== What the exercise asks ==
Transcribe, verbatim, every line from the start of the entries through the line that contains "夫[《春秋》](https://www."; include both boundary lines and omit all others.

*** Dataset excerpts Section Begins ***

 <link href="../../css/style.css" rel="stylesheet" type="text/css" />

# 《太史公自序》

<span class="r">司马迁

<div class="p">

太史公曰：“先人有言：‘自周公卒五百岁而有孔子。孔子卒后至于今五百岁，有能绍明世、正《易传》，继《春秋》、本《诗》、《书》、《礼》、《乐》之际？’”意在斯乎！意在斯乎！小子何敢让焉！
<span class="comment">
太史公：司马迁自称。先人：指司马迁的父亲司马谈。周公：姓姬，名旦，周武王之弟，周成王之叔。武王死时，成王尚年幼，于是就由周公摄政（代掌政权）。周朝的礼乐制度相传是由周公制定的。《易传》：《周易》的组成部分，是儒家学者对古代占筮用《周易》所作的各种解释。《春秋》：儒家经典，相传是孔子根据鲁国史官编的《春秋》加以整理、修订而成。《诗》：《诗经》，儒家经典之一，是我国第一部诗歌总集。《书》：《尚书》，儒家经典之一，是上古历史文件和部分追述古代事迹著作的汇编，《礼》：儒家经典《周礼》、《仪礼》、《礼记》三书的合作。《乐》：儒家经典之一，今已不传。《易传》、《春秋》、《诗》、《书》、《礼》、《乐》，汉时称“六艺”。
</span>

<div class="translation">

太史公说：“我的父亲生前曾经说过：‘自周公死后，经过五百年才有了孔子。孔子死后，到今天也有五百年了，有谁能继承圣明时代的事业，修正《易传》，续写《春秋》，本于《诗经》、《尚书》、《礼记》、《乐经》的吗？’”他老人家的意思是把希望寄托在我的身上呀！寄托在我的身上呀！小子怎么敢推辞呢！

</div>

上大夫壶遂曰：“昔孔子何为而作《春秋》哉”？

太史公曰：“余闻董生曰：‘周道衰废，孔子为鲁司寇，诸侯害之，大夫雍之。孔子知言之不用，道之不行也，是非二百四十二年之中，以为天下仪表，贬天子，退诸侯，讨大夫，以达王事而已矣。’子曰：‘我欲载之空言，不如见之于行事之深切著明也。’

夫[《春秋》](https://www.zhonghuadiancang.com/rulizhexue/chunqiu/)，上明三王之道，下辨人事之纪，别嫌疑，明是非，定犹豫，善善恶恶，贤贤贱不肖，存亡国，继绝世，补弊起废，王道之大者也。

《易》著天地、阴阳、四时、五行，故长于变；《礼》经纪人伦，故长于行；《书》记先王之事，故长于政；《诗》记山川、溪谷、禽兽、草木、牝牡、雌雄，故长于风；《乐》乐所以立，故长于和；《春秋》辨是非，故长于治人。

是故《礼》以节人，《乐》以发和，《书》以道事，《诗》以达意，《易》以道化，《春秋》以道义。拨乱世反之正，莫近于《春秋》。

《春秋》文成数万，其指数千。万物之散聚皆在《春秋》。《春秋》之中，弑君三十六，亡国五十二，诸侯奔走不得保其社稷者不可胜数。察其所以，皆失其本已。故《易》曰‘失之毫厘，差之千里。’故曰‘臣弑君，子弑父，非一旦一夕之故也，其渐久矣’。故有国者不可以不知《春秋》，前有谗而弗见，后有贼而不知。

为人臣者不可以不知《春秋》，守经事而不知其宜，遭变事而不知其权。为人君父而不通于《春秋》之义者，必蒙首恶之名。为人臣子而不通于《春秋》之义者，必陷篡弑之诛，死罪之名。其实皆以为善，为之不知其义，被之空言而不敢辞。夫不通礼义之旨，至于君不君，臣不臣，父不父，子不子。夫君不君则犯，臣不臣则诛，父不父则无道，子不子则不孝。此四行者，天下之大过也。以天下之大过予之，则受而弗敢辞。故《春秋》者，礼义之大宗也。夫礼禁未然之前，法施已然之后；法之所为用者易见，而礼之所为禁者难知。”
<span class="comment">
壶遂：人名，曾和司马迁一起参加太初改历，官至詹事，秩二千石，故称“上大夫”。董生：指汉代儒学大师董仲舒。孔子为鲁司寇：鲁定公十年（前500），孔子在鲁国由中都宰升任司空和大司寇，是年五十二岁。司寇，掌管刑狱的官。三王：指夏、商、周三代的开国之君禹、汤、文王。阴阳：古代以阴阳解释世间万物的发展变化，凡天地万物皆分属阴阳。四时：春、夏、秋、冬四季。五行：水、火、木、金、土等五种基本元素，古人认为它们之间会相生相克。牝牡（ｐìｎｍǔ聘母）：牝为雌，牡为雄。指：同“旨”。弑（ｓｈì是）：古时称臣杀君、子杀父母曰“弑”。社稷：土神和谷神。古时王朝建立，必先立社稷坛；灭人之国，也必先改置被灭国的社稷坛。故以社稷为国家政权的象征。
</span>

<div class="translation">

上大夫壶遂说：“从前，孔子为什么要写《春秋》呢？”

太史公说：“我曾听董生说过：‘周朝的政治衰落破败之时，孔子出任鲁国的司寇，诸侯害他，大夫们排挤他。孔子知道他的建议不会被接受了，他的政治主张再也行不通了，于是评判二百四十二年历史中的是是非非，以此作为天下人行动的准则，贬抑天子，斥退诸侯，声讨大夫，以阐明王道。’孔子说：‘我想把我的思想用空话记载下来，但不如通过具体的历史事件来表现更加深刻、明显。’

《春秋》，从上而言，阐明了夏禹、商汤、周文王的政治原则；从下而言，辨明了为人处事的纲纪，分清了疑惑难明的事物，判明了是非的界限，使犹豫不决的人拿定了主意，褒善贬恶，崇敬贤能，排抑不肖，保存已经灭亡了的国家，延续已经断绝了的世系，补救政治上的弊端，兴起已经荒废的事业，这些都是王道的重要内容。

*** Dataset excerpts Section Ends ***

== Answer to the exercise ==
 <link href="../../css/style.css" rel="stylesheet" type="text/css" />

# 《太史公自序》

<span class="r">司马迁

<div class="p">

太史公曰：“先人有言：‘自周公卒五百岁而有孔子。孔子卒后至于今五百岁，有能绍明世、正《易传》，继《春秋》、本《诗》、《书》、《礼》、《乐》之际？’”意在斯乎！意在斯乎！小子何敢让焉！
<span class="comment">
太史公：司马迁自称。先人：指司马迁的父亲司马谈。周公：姓姬，名旦，周武王之弟，周成王之叔。武王死时，成王尚年幼，于是就由周公摄政（代掌政权）。周朝的礼乐制度相传是由周公制定的。《易传》：《周易》的组成部分，是儒家学者对古代占筮用《周易》所作的各种解释。《春秋》：儒家经典，相传是孔子根据鲁国史官编的《春秋》加以整理、修订而成。《诗》：《诗经》，儒家经典之一，是我国第一部诗歌总集。《书》：《尚书》，儒家经典之一，是上古历史文件和部分追述古代事迹著作的汇编，《礼》：儒家经典《周礼》、《仪礼》、《礼记》三书的合作。《乐》：儒家经典之一，今已不传。《易传》、《春秋》、《诗》、《书》、《礼》、《乐》，汉时称“六艺”。
</span>

<div class="translation">

太史公说：“我的父亲生前曾经说过：‘自周公死后，经过五百年才有了孔子。孔子死后，到今天也有五百年了，有谁能继承圣明时代的事业，修正《易传》，续写《春秋》，本于《诗经》、《尚书》、《礼记》、《乐经》的吗？’”他老人家的意思是把希望寄托在我的身上呀！寄托在我的身上呀！小子怎么敢推辞呢！

</div>

上大夫壶遂曰：“昔孔子何为而作《春秋》哉”？

太史公曰：“余闻董生曰：‘周道衰废，孔子为鲁司寇，诸侯害之，大夫雍之。孔子知言之不用，道之不行也，是非二百四十二年之中，以为天下仪表，贬天子，退诸侯，讨大夫，以达王事而已矣。’子曰：‘我欲载之空言，不如见之于行事之深切著明也。’

夫[《春秋》](https://www.zhonghuadiancang.com/rulizhexue/chunqiu/)，上明三王之道，下辨人事之纪，别嫌疑，明是非，定犹豫，善善恶恶，贤贤贱不肖，存亡国，继绝世，补弊起废，王道之大者也。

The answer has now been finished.